The League of Extraordinary Gentlemen, Century #3: 2009. Comic Review

League of Extraordinary Gentlemen CenturyTHE LEAGUE OF EXTRAORDINARY GENTLEMEN, CENTURY #3: 2009
by Alan Moore and Kevin O’Neill
Knockabout Comics £7.99/Top Shelf Productions $9.95 p/b comic


Reviewed by Mike Chinn


And so we reach the present day – well, almost. The surviving trio of the original league are beyond fractured: Allan Quartermain freaked out years ago and disappeared; Orlando fighting (in male form) in the Middle East; Mina incarcerated in an asylum. Worse, Oliver Haddo’s Antichrist – a Moonchild often spoken of by Aleister Crowley – is not only created, but grown to near adulthood. It’s not until Orlando returns to London and female form, getting an unwelcome visit from Prospero (like the one in The Tempest – but scarier) in the process, that she is kicked into tracking everyone down, finding the Antichrist and preventing the Apocalypse.

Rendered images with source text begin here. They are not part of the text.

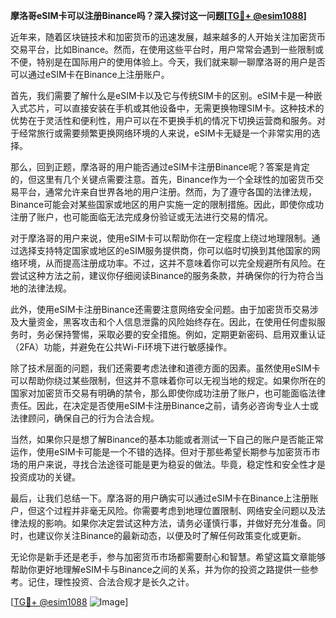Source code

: **摩洛哥eSIM卡可以注册Binance吗？深入探讨这一问题[[TG💪+ @esim1088](https://t.me/s/esim1088)]**

近年来，随着区块链技术和加密货币的迅速发展，越来越多的人开始关注加密货币交易平台，比如Binance。然而，在使用这些平台时，用户常常会遇到一些限制或不便，特别是在国际用户的使用体验上。今天，我们就来聊一聊摩洛哥的用户是否可以通过eSIM卡在Binance上注册账户。

首先，我们需要了解什么是eSIM卡以及它与传统SIM卡的区别。eSIM卡是一种嵌入式芯片，可以直接安装在手机或其他设备中，无需更换物理SIM卡。这种技术的优势在于灵活性和便利性，用户可以在不更换手机的情况下切换运营商和服务。对于经常旅行或需要频繁更换网络环境的人来说，eSIM卡无疑是一个非常实用的选择。

那么，回到正题，摩洛哥的用户能否通过eSIM卡注册Binance呢？答案是肯定的，但这里有几个关键点需要注意。首先，Binance作为一个全球性的加密货币交易平台，通常允许来自世界各地的用户注册。然而，为了遵守各国的法律法规，Binance可能会对某些国家或地区的用户实施一定的限制措施。因此，即使你成功注册了账户，也可能面临无法完成身份验证或无法进行交易的情况。

对于摩洛哥的用户来说，使用eSIM卡可以帮助你在一定程度上绕过地理限制。通过选择支持特定国家或地区的eSIM服务提供商，你可以临时切换到其他国家的网络环境，从而提高注册成功率。不过，这并不意味着你可以完全规避所有风险。在尝试这种方法之前，建议你仔细阅读Binance的服务条款，并确保你的行为符合当地的法律法规。

此外，使用eSIM卡注册Binance还需要注意网络安全问题。由于加密货币交易涉及大量资金，黑客攻击和个人信息泄露的风险始终存在。因此，在使用任何虚拟服务时，务必保持警惕，采取必要的安全措施。例如，定期更新密码、启用双重认证（2FA）功能，并避免在公共Wi-Fi环境下进行敏感操作。

除了技术层面的问题，我们还需要考虑法律和道德方面的因素。虽然使用eSIM卡可以帮助你绕过某些限制，但这并不意味着你可以无视当地的规定。如果你所在的国家对加密货币交易有明确的禁令，那么即使你成功注册了账户，也可能面临法律责任。因此，在决定是否使用eSIM卡注册Binance之前，请务必咨询专业人士或法律顾问，确保自己的行为合法合规。

当然，如果你只是想了解Binance的基本功能或者测试一下自己的账户是否能正常运作，使用eSIM卡可能是一个不错的选择。但对于那些希望长期参与加密货币市场的用户来说，寻找合法途径可能是更为稳妥的做法。毕竟，稳定性和安全性才是投资成功的关键。

最后，让我们总结一下。摩洛哥的用户确实可以通过eSIM卡在Binance上注册账户，但这个过程并非毫无风险。你需要考虑到地理位置限制、网络安全问题以及法律法规的影响。如果你决定尝试这种方法，请务必谨慎行事，并做好充分准备。同时，也建议你关注Binance的最新动态，以便及时了解任何政策变化或更新。

无论你是新手还是老手，参与加密货币市场都需要耐心和智慧。希望这篇文章能够帮助你更好地理解eSIM卡与Binance之间的关系，并为你的投资之路提供一些参考。记住，理性投资、合法合规才是长久之计。

[[TG💪+ @esim1088](https://t.me/s/esim1088) ![Image](https://i.postimg.cc/4NQfJmqS/Snipaste-2025-05-13-00-14-12.png)]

One thing noticeable about this volume over all previous League books is the dearth of literary characters. Almost every visual gag and in-joke is a reference to films or TV; which either reflects the dismal state of the modern literary world, or Moore’s making a point. The British secret service has to keep replacing a certain iconic agent with a younger version; UNIT and a Cardiff-based operation are referenced; a couple of decades-apart incarnations of the Doctor; Minder… The comic 2000AD is one of the few printed works to get a nod; if I mentioned the others, it would amount to spoilers. But the identity of the Moonchild should make you smile – even if it is telegraphed just over halfway through. And as for God…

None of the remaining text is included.